Now attempt the induction step. Assume that when $n=k$ the two expressions are equivalent and proceed to analyse the expressions when $n=k+1$. Use the deja vu feeling from the informal previous step. Formalize this current step and voila - a proof.
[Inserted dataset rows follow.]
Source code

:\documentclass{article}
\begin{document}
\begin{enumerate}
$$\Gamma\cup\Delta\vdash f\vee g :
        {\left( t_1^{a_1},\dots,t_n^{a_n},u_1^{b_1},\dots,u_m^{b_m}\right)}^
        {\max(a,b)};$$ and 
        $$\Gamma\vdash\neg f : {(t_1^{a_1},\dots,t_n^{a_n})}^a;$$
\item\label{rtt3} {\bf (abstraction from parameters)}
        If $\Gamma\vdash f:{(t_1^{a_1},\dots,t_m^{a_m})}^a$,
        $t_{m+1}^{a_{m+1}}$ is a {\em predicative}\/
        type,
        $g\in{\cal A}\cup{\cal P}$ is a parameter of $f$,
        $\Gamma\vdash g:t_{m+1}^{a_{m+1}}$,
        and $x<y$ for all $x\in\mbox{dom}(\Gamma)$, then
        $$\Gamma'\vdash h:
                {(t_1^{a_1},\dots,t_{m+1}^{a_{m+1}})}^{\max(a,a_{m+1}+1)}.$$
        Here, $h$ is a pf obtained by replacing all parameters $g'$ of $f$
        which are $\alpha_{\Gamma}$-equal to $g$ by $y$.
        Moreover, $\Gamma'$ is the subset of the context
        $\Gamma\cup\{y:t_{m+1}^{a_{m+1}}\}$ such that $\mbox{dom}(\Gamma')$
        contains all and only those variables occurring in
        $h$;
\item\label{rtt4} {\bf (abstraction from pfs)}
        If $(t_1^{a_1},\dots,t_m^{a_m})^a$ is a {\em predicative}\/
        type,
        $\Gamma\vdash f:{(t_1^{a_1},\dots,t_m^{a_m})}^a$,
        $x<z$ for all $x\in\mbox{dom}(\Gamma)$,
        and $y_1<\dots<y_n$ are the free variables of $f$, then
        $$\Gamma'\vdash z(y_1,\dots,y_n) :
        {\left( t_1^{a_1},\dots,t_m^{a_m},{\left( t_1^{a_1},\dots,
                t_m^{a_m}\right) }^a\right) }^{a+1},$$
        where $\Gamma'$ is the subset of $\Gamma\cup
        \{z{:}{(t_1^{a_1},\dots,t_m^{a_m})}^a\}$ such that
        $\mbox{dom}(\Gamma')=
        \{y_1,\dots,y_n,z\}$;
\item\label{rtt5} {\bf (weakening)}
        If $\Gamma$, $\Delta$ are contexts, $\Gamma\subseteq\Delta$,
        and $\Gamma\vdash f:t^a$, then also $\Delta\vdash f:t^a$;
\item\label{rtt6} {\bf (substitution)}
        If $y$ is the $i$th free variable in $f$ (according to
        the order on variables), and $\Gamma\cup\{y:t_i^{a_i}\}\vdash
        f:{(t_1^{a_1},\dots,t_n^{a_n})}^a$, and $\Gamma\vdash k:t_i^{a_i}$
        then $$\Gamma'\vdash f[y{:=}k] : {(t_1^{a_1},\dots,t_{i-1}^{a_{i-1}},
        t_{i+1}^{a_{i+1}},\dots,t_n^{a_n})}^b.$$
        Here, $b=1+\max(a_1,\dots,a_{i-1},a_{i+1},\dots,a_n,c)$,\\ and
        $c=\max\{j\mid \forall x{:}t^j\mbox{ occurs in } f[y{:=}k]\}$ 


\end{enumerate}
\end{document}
You could use truth tables, which is quite unpleasant to some degree, or you can do the following:
Recall, or prove, that $p\rightarrow q$ is equivalent to $\lnot p\lor q$. The first implication can be written as: $$\lnot(P_1\lor\ldots\lor P_n)\lor Q$$
And by DeMorgan laws (which you have to prove by induction based on the law for two propositions), this is equivalent to $$(\lnot P_1\land\ldots\land\lnot P_n)\lor Q$$
Lastly, you should prove that $(A\land B)\lor C$ is equivalent to $(A\lor C)\land(B\lor C)$, and proceed with the obvious generalization by induction. Now we have: $$(\lnot P_1\lor Q)\land(\lnot P_2\lor Q)\ldots\land(\lnot P_n\lor Q)$$ which translates by the first identity used, to: $$(P_1\rightarrow Q)\lor\ldots\lor(P_n\rightarrow Q)$$
Note that there are several inductive proofs here (DeMorgan's generalization, the distributivity of disjunction over conjunction); but those are often a preliminary exercise or a given theorem. If they are not, it is much easier to prove those by induction than working through a maze of implications and disjunctions.
You can solve it "embedding" the induction into the formula itself.
You have that the "general case" can be written as :
$$[(P_0 \lor P_1 \lor P_2\lor\ldots\lor P_n) \lor P_{n+1}] \rightarrow Q $$
i.e. $[\mathcal{A} \lor P_{n+1}] \rightarrow Q $
But $P \rightarrow Q$ is $\lnot P \lor Q$, so that the above formula is :
$\lnot [\mathcal{A} \lor P_{n+1}] \lor Q $
Using De Morgan :
$[\lnot \mathcal{A} \land \lnot P_{n+1}] \lor Q $
now distribute :
$(\lnot \mathcal{A} \lor Q)\land (\lnot P_{n+1} \lor Q)$
i.e.
$(\lnot \mathcal{A} \lor Q) \land (P_{n+1} \rightarrow Q)$.
Now, what about $(\lnot \mathcal{A} \lor Q)$ ?
It is :
$\lnot (P_0 \lor P_1 \lor P_2\lor\ldots\lor P_n) \lor Q$
and using "general" De Morgan we have :
$(\lnot P_0 \land \lnot P_1 \land \lnot P_2 \land \ldots \land \lnot P_n) \lor Q$
Distribute again :
$(\lnot P_0 \lor Q) \land \ldots \land (\lnot P_n \lor Q)$
that is :
$(P_0 \rightarrow Q) \land \ldots \land (P_n \rightarrow Q)$
But this was $(\lnot \mathcal{A} \lor Q)$, so that the complete formula will be :
$(P_0 \rightarrow Q) \land \ldots \land (P_n \rightarrow Q) \land (P_{n+1} \rightarrow Q)$.